One of the main reasons for urbanisation is the population increase. Since the middle of the twentieth century, the world population has increased by nearly a billion every 10 years. Before 1950, the world's major cities were almost all in MEDCs, but that has changed. As populations in LEDCs have boomed, a large proportion of the rural population has migrated to cities looking for work, a better standard of living and a more reliable food supply.
There are other reasons for the growth of urban populations such as better healthcare in cities giving a lower infant mortality and greater life expectancy.
As a city grows, it offers some major challenges, one of which is traffic congestion. This then leads to increased pollution and a shortage of adequate parking places in the city centre. City centres usually developed before the existence of motor vehicles, so the roads are not really suited to cars, vans, buses and lorries. In LEDCs, local and national government does not have the money to spend on urban infrastructure so the over-used roads are in a state of disrepair. In MEDCs, city authorities are introducing some form of traffic management scheme - park and ride, vehicle exclusion zones, charging to use the city centre, banning diesel powered cars and even providing electric bikes for people to borrow. In LEDCs, there is less money available to spend on developing these schemes.
It's not just traffic issues that cause problems as urban centres change and develop, the increasing demand for housing is an issue. In the UK, building new, affordable housing is expensive.
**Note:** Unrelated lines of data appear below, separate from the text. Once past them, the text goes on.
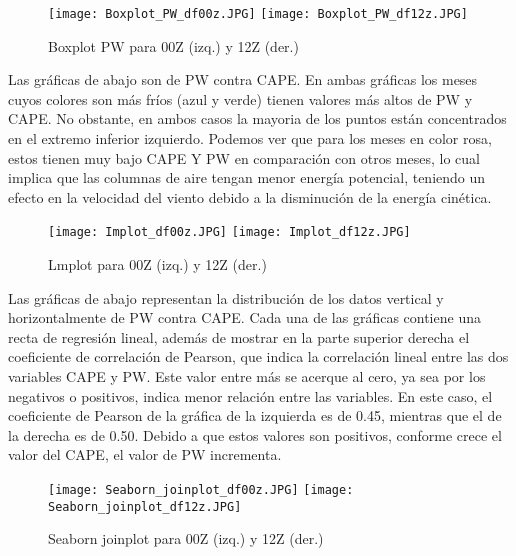 \documentclass[a4paper]{article}
\begin{document}
\begin{figure}[!ht]
\centering 
\texttt{[image: Boxplot\_PW\_df00z.JPG]}
\texttt{[image: Boxplot\_PW\_df12z.JPG]}
\caption{Boxplot PW para 00Z (izq.) y 12Z (der.)}
\end{figure}


\newpage

Las gráficas de abajo son de PW contra CAPE. En ambas gráficas los meses cuyos colores son más fríos (azul y verde) tienen valores más altos de PW y CAPE. 
No obstante, en ambos casos la mayoria de los puntos están concentrados en el extremo inferior izquierdo.
Podemos ver que para los meses en color rosa, estos tienen muy bajo CAPE Y PW en comparación con otros meses, lo cual implica que las columnas de aire tengan menor energía potencial, teniendo un efecto en la velocidad del viento debido a la disminución de la energía cinética.



\begin{figure}[h!]
\centering 
\texttt{[image: Implot\_df00z.JPG]}
\texttt{[image: Implot\_df12z.JPG]}
\caption{Lmplot para 00Z (izq.) y 12Z (der.)}
\end{figure}



Las gráficas de abajo representan la distribución de los datos vertical y horizontalmente de PW contra CAPE. Cada una de las gráficas contiene una recta de regresión lineal, además de mostrar en la parte superior derecha el coeficiente de correlación de Pearson, que indica la correlación lineal entre las dos variables CAPE y PW. Este valor entre más se acerque al cero, ya sea por los negativos o positivos, indica menor relación entre las variables. En este caso, el coeficiente de Pearson de la gráfica de la izquierda es de 0.45, mientras que el de la derecha es de 0.50. Debido a que estos valores son positivos, conforme crece el valor del CAPE, el valor de PW incrementa.





\begin{figure}[h!]
\centering 
\texttt{[image: Seaborn\_joinplot\_df00z.JPG]}
\texttt{[image: Seaborn\_joinplot\_df12z.JPG]}
\caption{Seaborn joinplot para 00Z (izq.) y 12Z (der.)}
\end{figure}

\newpage
\end{document}
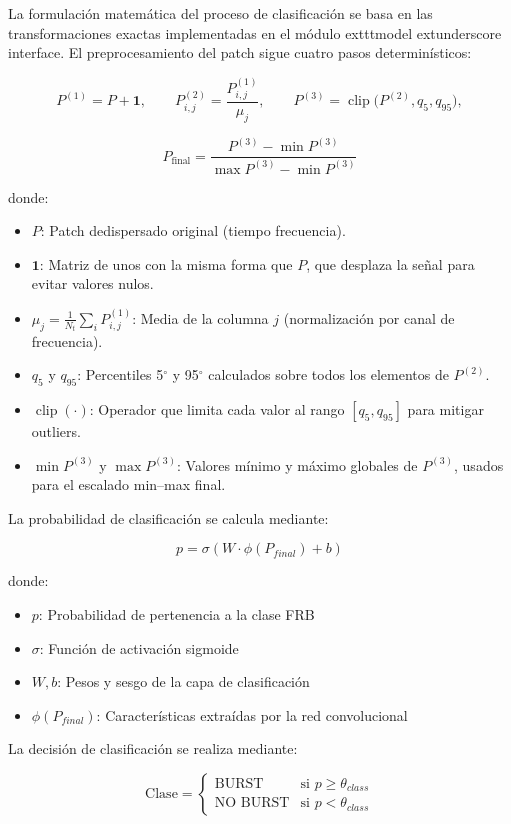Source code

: La formulación matemática del proceso de clasificación se basa en las transformaciones exactas implementadas en el módulo 	exttt{model	extunderscore interface}. El preprocesamiento del patch sigue cuatro pasos determinísticos:

\[
P^{(1)} = P + \mathbf{1}, \qquad
P^{(2)}_{i,j} = \frac{P^{(1)}_{i,j}}{\mu_j}, \qquad
P^{(3)} = \operatorname{clip}\big(P^{(2)}, q_{5}, q_{95}\big),
\]

\[
P_{\text{final}} = \frac{P^{(3)} - \min P^{(3)}}{\max P^{(3)} - \min P^{(3)}}
\]

donde:
\begin{itemize}
    \item $P$: Patch dedispersado original (tiempo \texttimes{} frecuencia).
    \item $\mathbf{1}$: Matriz de unos con la misma forma que $P$, que desplaza la señal para evitar valores nulos.
    \item $\mu_j = \frac{1}{N_t} \sum_i P^{(1)}_{i,j}$: Media de la columna $j$ (normalización por canal de frecuencia).
    \item $q_{5}$ y $q_{95}$: Percentiles 5$^{\circ}$ y 95$^{\circ}$ calculados sobre todos los elementos de $P^{(2)}$.
    \item $\operatorname{clip}(\cdot)$: Operador que limita cada valor al rango $[q_{5}, q_{95}]$ para mitigar outliers.
    \item $\min P^{(3)}$ y $\max P^{(3)}$: Valores mínimo y máximo globales de $P^{(3)}$, usados para el escalado min--max final.
\end{itemize}

La probabilidad de clasificación se calcula mediante:

\[
p = \sigma(W \cdot \phi(P_{final}) + b)
\]

donde:
\begin{itemize}
    \item $p$: Probabilidad de pertenencia a la clase FRB
    \item $\sigma$: Función de activación sigmoide
    \item $W, b$: Pesos y sesgo de la capa de clasificación
    \item $\phi(P_{final})$: Características extraídas por la red convolucional
\end{itemize}

La decisión de clasificación se realiza mediante:

\[
\text{Clase} = \begin{cases} 
\text{BURST} & \text{si } p \geq \theta_{class} \\
\text{NO BURST} & \text{si } p < \theta_{class}
\end{cases}
\]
Much development takes place on the urban-rural fringe as that is where land is more readily available. When urban renewal became necessary in British cities, originally it consisted of knocking down old houses and building new ones. This has now changed and the authorities renovate old houses where possible. This helps to retain the community spirit. In LEDCs, where the authorities choose to do something about it, they flatten slum areas and rebuild. This tends to lose the community spirit but improves general welfare.
Rapid urbanisation in LEDCs leads to the development of settlements called shanty towns. The migrants either cannot afford housing in the city or cannot find anywhere to live. Shanty town housing is built illegally, from scrap materials, is overcrowded and does not usually benefit from sanitation, clean water or refuse collection services.